As well as competing for nuclear talent with General Dynamics, which is constructing the Navy’s top-priority Columbia-class nuclear ballistic-missile submarines (SSBNs), HII is building nuclear aircraft carriers. Delays to delivery of the carrier USS Enterprise illustrate the lack of skilled workers for all the required nuclear construction. And the question of huge cost overruns in the Australian SSN program may not have been fully considered.
The first Columbia class boat will cost about $20 billion. Follow-ons are estimated at lower costs. However, the entire nuclear infrastructure is inordinately expensive. Australia must start from scratch. And, as Britain will rediscover, a new SSN class is almost certain to experience large cost overruns.

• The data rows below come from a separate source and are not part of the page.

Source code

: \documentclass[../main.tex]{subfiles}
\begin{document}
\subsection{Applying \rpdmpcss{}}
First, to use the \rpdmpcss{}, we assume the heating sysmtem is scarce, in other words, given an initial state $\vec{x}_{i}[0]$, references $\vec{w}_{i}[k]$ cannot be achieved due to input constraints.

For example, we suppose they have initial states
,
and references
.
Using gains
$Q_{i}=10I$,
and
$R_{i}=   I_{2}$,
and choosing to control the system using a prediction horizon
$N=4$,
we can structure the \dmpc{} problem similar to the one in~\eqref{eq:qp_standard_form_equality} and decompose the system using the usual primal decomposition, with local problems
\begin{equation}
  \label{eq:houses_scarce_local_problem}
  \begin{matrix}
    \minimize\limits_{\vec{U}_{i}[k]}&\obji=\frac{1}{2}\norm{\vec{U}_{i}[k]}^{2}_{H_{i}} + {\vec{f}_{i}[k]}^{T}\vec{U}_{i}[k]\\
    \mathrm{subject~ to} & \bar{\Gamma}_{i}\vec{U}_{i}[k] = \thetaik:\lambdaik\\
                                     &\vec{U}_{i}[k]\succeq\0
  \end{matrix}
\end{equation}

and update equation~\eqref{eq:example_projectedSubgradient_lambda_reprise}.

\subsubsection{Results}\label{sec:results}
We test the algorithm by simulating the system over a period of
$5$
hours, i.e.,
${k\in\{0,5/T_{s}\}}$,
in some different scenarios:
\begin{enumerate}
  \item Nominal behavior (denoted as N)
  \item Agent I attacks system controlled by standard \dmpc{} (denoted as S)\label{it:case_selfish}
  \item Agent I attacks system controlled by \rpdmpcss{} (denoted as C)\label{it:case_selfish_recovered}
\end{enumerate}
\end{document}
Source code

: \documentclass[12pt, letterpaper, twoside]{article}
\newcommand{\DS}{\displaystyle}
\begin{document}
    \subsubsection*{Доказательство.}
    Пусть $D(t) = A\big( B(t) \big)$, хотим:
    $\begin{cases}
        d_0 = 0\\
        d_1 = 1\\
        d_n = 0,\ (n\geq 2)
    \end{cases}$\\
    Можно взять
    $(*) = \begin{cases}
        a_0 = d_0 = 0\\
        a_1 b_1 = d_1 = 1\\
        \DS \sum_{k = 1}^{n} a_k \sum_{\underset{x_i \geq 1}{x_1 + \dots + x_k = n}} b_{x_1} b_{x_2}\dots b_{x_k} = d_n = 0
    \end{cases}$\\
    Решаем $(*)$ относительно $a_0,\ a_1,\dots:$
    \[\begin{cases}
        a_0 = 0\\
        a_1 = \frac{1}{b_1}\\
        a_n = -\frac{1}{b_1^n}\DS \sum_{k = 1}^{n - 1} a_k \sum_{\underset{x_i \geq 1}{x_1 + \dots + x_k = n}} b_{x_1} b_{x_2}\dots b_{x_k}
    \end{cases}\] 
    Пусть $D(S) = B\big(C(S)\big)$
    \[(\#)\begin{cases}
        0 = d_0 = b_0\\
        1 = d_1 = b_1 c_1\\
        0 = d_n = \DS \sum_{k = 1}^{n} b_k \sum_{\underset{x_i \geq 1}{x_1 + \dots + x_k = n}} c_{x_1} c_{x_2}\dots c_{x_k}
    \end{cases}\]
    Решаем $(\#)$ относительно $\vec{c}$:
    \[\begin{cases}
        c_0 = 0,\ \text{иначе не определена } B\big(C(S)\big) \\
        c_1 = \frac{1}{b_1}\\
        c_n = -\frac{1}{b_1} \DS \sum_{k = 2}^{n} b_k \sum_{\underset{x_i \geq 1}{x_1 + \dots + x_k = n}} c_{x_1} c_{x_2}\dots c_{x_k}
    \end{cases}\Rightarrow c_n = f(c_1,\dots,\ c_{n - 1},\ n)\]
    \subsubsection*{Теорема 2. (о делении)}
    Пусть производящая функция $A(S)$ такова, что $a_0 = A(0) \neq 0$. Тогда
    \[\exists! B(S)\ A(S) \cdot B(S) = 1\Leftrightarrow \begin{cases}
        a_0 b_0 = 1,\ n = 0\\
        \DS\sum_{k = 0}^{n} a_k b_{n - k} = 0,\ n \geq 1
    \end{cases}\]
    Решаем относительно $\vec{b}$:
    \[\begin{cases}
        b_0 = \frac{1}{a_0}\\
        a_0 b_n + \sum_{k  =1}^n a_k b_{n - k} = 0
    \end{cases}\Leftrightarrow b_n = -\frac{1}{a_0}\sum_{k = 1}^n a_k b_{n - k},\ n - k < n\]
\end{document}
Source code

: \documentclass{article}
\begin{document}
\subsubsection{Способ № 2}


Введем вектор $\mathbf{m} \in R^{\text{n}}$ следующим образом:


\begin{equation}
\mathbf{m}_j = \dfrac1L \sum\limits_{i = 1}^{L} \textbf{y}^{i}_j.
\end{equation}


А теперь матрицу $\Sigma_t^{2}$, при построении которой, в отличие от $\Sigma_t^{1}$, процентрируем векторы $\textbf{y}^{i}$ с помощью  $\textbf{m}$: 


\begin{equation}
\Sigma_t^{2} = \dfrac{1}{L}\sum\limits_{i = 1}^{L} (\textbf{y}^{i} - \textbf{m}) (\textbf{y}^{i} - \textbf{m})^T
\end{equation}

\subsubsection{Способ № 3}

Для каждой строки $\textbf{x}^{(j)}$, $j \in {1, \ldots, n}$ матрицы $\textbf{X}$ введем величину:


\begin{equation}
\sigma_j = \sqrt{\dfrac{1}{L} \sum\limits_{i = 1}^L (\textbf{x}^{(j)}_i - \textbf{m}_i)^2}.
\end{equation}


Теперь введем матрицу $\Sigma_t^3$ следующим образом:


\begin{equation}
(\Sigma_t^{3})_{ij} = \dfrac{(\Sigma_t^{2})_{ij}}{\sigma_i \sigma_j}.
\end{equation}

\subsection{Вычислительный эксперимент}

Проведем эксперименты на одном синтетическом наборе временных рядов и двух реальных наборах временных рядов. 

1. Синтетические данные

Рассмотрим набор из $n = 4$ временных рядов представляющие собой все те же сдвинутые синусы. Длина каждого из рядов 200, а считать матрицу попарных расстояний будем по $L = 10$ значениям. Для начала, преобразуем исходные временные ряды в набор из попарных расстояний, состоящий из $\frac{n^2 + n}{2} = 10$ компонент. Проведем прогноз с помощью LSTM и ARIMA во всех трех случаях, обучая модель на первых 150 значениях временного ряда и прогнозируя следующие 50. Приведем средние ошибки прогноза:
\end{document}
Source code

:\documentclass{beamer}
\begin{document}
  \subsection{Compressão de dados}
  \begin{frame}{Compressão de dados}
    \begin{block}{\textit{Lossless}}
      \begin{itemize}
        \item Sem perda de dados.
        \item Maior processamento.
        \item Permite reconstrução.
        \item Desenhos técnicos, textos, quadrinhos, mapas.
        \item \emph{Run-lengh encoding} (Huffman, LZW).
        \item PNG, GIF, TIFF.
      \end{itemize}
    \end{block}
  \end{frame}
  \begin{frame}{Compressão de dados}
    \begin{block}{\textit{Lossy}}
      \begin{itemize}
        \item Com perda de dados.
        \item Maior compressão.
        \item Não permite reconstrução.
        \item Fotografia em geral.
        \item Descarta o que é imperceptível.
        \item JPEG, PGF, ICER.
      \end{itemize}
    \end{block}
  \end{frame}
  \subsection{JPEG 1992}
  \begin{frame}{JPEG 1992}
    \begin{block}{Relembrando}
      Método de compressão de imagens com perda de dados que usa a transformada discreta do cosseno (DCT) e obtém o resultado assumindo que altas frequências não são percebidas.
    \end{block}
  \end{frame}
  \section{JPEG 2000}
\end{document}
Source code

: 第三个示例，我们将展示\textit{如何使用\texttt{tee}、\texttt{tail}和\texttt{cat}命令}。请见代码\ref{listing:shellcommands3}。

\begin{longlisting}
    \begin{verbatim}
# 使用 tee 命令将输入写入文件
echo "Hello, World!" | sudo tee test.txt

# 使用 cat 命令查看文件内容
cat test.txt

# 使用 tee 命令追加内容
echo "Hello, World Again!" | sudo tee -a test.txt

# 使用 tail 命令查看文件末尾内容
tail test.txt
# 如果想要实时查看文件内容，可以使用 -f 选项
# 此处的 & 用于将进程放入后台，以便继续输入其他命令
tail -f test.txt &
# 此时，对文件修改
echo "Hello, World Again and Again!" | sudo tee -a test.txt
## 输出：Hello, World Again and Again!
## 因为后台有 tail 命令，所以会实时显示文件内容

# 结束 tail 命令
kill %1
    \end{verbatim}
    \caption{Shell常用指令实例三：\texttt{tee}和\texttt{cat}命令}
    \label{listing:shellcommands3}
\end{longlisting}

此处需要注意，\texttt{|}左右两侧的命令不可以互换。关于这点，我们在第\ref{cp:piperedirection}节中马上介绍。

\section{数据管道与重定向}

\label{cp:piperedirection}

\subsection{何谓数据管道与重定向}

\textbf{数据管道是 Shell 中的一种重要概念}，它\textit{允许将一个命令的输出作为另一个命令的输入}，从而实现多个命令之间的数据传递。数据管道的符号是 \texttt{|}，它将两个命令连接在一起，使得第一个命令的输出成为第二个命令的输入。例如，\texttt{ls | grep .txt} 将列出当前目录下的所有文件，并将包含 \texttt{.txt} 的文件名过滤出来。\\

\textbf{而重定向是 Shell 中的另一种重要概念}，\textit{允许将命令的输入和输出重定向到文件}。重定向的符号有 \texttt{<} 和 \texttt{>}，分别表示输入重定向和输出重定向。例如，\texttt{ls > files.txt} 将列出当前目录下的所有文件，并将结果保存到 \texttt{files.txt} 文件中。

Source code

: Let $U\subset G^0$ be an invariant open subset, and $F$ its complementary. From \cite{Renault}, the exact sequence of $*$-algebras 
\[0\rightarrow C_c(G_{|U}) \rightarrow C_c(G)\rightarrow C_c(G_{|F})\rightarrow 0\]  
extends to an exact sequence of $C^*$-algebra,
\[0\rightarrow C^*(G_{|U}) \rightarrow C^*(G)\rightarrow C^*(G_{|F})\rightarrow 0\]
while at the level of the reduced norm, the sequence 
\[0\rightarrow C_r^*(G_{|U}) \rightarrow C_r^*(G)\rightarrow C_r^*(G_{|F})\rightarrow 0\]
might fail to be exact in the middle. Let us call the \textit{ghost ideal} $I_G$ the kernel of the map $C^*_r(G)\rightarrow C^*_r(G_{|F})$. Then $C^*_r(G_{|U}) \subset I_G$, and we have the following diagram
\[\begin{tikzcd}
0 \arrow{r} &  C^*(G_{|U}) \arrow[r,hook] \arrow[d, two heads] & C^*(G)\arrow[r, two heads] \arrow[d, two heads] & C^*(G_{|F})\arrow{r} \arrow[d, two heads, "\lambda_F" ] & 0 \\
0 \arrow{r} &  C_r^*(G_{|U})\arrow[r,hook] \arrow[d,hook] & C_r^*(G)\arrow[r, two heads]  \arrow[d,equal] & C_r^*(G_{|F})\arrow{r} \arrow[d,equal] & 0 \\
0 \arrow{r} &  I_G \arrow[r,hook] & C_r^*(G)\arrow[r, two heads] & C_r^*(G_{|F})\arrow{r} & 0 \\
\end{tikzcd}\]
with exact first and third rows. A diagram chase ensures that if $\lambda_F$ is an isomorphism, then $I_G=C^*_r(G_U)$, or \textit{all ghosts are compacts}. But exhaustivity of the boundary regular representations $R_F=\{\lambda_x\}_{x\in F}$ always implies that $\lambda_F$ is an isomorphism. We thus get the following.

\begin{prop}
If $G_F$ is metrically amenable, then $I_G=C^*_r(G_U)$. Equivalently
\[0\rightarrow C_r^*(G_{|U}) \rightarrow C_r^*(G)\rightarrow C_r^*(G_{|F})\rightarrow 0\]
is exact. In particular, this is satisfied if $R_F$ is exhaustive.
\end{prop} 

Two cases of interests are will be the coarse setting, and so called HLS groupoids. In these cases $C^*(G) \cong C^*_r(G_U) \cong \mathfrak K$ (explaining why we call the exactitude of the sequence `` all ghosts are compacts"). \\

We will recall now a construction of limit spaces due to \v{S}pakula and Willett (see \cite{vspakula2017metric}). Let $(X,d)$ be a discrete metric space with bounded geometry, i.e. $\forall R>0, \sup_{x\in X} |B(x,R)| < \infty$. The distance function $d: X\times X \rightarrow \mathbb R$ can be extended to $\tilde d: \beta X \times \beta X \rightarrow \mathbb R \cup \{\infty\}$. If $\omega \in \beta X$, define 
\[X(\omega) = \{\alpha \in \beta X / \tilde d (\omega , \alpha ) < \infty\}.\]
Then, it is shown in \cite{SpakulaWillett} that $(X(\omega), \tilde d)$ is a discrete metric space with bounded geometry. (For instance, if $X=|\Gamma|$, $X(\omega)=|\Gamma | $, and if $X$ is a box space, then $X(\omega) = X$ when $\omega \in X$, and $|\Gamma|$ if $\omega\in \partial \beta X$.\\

Maintenance, repairs, logistics, training and recruiting to maintain a nuclear navy are not cheap. While Australia will benefit from using US and British facilities, that will not significantly offset the costs. Plans to deal with these and other challenges are not fully mature.
The question of who is in overall charge is difficult to answer. There is no czar like Admiral Hyman Rickover, who ruled the US nuclear submarine program for decades with absolute authority. Nor is there a Vice Admiral William (‘Red’) Raborn, who did the same for the US Polaris SSBN program.
It is unclear that these obstacles have been fully digested in an overall plan for completing AUKUS Pillar 1. One practical outcome could be—and emphasis is on ‘could be’—the US selling one or two more older Virginias to Australia as an option.
Those who are more optimistic should think about Skybolt.
In the early 1960s, the US was contracted to build an air-launched ballistic missile as the centerpiece of Britain’s strategic nuclear deterrent. But the concept proved too difficult to engineer, and Skybolt was cancelled, leaving Britain scrambling to find a new way of sustaining its deterrent. Will AUKUS suffer the same fate?
Where AUKUS is invaluable however is in Pillar 2 and the technology exchanges that it covers. If managed and executed correctly, the leverage here is potentially enormous. However, matters of intellectual property, classification and trust are critical. Once these other issues are resolved, adding Canada and New Zealand (the two other Five Eyes members) as well as Asian partners may be wise.
What needs to be done? Without casting fundamental doubts on AUKUS, discrete thinking must start now to address these potentially program-killing issues. A Plan B that raises alternatives must be developed. These must include, if China is indeed perceived as a possibly existential threat, the option of Australian nuclear weapons.
Ironically, in retrospect, a better choice may have been building diesel submarines with long-range strike missiles and air-independent propulsion for extended underwater loitering. But that is no longer re-negotiable.
The crucial question is this: what impact will eight nuclear submarines, if they can be built and delivered, have on China? Unless nuclear weapons are to be carried, the effect will not be significant. And huge impediments threaten development and construction of the nuclear boats.
What is needed now is a plan to save as much of Pillar 1 of AUKUS as possible and to save Pillar 2 at all costs. This is a grim situation that must be confronted now. Otherwise, the spectre of another Skybolt disaster looms large.